TASK INPUT Block Start

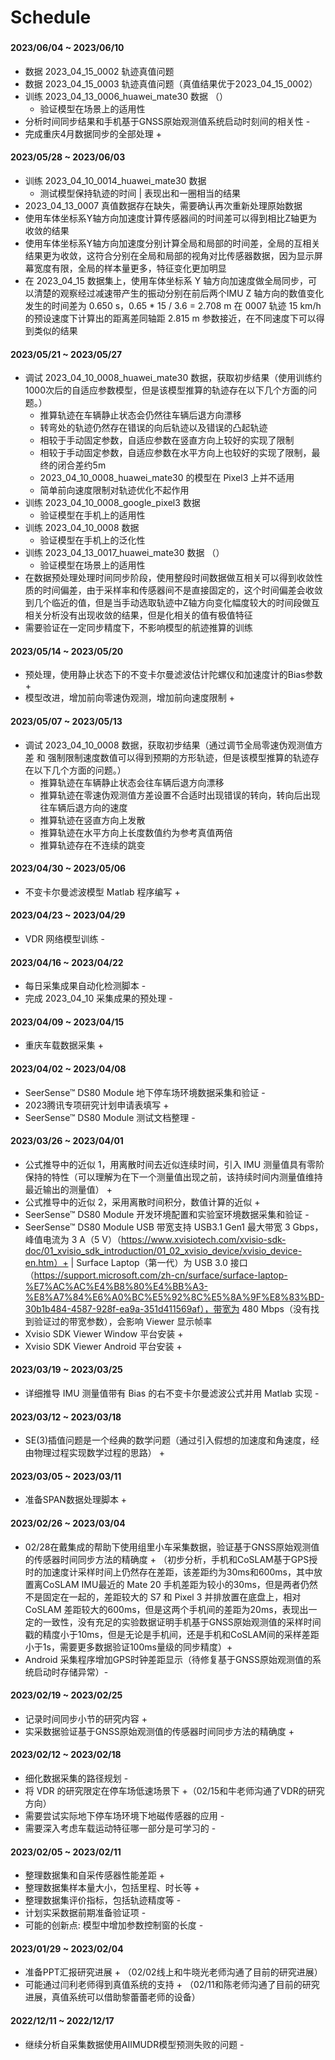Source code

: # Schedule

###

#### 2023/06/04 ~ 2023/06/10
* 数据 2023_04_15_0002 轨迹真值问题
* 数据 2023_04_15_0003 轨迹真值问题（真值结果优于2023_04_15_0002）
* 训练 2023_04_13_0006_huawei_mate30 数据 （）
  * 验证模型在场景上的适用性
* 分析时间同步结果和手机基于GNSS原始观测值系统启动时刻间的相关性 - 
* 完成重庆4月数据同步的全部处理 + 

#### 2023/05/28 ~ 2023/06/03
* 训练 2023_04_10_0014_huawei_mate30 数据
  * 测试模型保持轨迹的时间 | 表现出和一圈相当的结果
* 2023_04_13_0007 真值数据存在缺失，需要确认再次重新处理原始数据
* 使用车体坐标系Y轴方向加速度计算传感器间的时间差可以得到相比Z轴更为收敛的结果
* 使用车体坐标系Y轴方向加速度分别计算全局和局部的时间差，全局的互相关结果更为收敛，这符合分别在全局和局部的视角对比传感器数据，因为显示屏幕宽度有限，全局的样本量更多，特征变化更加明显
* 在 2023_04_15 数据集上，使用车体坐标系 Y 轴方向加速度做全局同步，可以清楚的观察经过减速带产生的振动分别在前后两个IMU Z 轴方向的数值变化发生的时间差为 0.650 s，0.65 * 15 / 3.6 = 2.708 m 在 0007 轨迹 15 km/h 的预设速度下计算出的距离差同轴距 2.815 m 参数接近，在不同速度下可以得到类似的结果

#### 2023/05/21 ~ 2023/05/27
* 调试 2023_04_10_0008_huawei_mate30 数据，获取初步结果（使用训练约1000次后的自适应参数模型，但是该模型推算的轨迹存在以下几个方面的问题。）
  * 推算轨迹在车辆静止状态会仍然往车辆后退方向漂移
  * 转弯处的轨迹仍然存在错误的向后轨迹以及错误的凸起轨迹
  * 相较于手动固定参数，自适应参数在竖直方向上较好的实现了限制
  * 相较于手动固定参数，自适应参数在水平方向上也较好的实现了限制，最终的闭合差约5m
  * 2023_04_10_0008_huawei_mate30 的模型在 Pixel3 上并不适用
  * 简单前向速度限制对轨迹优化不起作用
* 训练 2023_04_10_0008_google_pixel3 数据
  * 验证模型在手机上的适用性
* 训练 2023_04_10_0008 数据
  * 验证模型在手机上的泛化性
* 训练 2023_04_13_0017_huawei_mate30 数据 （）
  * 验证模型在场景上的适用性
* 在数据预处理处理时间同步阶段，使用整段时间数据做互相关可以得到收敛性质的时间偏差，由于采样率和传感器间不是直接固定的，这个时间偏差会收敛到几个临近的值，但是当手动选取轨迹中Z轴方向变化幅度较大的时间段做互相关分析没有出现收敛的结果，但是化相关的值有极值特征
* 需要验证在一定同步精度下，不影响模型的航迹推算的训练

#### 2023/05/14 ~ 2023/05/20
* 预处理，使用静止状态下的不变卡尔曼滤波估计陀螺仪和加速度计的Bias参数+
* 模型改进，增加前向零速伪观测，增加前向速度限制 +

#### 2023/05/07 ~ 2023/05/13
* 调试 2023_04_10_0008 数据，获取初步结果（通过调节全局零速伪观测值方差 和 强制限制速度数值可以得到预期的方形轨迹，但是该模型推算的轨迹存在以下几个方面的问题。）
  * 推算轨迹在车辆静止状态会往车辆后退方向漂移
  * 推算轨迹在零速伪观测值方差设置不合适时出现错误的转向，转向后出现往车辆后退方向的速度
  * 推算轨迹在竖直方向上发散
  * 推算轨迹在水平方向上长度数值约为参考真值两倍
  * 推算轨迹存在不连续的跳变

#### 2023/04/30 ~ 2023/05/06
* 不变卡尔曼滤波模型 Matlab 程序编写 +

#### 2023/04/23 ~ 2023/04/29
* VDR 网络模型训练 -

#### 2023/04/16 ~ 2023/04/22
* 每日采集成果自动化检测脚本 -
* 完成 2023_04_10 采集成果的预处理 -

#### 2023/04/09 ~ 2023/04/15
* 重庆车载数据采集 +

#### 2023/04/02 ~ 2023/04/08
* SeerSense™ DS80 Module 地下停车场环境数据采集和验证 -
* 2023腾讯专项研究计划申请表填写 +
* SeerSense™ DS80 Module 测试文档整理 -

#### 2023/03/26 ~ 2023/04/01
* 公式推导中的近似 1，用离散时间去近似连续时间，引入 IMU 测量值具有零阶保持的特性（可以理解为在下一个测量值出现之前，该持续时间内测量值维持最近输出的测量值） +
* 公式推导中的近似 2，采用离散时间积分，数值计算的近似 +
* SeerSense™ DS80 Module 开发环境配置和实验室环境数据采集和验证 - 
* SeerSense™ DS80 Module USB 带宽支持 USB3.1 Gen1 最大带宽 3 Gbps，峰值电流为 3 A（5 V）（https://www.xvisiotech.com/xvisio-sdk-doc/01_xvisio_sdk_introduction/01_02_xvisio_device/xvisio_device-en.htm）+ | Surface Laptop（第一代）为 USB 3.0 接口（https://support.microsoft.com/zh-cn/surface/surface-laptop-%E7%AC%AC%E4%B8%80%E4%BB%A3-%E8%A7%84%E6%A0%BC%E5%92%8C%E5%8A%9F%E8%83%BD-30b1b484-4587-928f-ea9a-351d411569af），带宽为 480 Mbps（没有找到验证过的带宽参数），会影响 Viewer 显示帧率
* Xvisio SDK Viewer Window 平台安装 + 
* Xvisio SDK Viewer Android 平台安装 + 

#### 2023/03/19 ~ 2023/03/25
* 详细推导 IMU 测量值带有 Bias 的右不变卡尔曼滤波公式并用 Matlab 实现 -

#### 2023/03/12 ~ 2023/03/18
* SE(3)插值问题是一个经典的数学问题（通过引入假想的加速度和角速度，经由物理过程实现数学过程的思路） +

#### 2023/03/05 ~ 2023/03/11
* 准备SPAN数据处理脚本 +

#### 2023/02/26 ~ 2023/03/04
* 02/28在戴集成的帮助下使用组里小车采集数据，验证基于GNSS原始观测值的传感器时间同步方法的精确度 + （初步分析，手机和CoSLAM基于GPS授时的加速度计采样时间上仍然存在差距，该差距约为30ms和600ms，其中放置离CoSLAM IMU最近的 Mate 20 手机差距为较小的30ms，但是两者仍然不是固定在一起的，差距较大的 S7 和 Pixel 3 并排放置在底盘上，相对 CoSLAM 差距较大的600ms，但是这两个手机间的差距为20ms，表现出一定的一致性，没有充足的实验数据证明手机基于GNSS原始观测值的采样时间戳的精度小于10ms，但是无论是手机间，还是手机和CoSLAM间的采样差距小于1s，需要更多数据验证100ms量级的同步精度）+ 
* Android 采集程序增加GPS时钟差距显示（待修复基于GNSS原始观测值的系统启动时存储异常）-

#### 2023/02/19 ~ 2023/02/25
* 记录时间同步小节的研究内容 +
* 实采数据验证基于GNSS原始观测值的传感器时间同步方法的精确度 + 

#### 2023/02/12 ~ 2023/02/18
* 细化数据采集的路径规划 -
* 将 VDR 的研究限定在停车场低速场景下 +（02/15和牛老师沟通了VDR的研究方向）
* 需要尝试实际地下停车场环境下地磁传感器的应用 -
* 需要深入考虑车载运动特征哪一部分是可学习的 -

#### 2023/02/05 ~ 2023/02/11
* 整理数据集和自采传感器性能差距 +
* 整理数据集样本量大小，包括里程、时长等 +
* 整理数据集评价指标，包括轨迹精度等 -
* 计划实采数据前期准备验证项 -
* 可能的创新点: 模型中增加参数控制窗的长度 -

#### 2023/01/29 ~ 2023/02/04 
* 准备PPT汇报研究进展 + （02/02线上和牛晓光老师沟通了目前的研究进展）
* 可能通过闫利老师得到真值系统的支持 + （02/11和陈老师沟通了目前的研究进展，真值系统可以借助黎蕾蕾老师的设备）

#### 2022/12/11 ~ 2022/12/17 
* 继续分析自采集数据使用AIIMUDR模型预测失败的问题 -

TASK INPUT Block End

## TRY IT:
Reproduce every line of the records containing the string "Module".

## ANSWER TO THE PROBLEM:
* SeerSense™ DS80 Module 地下停车场环境数据采集和验证 -
* SeerSense™ DS80 Module 测试文档整理 -
* SeerSense™ DS80 Module 开发环境配置和实验室环境数据采集和验证 - 
* SeerSense™ DS80 Module USB 带宽支持 USB3.1 Gen1 最大带宽 3 Gbps，峰值电流为 3 A（5 V）（https://www.xvisiotech.com/xvisio-sdk-doc/01_xvisio_sdk_introduction/01_02_xvisio_device/xvisio_device-en.htm）+ | Surface Laptop（第一代）为 USB 3.0 接口（https://support.microsoft.com/zh-cn/surface/surface-laptop-%E7%AC%AC%E4%B8%80%E4%BB%A3-%E8%A7%84%E6%A0%BC%E5%92%8C%E5%8A%9F%E8%83%BD-30b1b484-4587-928f-ea9a-351d411569af），带宽为 480 Mbps（没有找到验证过的带宽参数），会影响 Viewer 显示帧率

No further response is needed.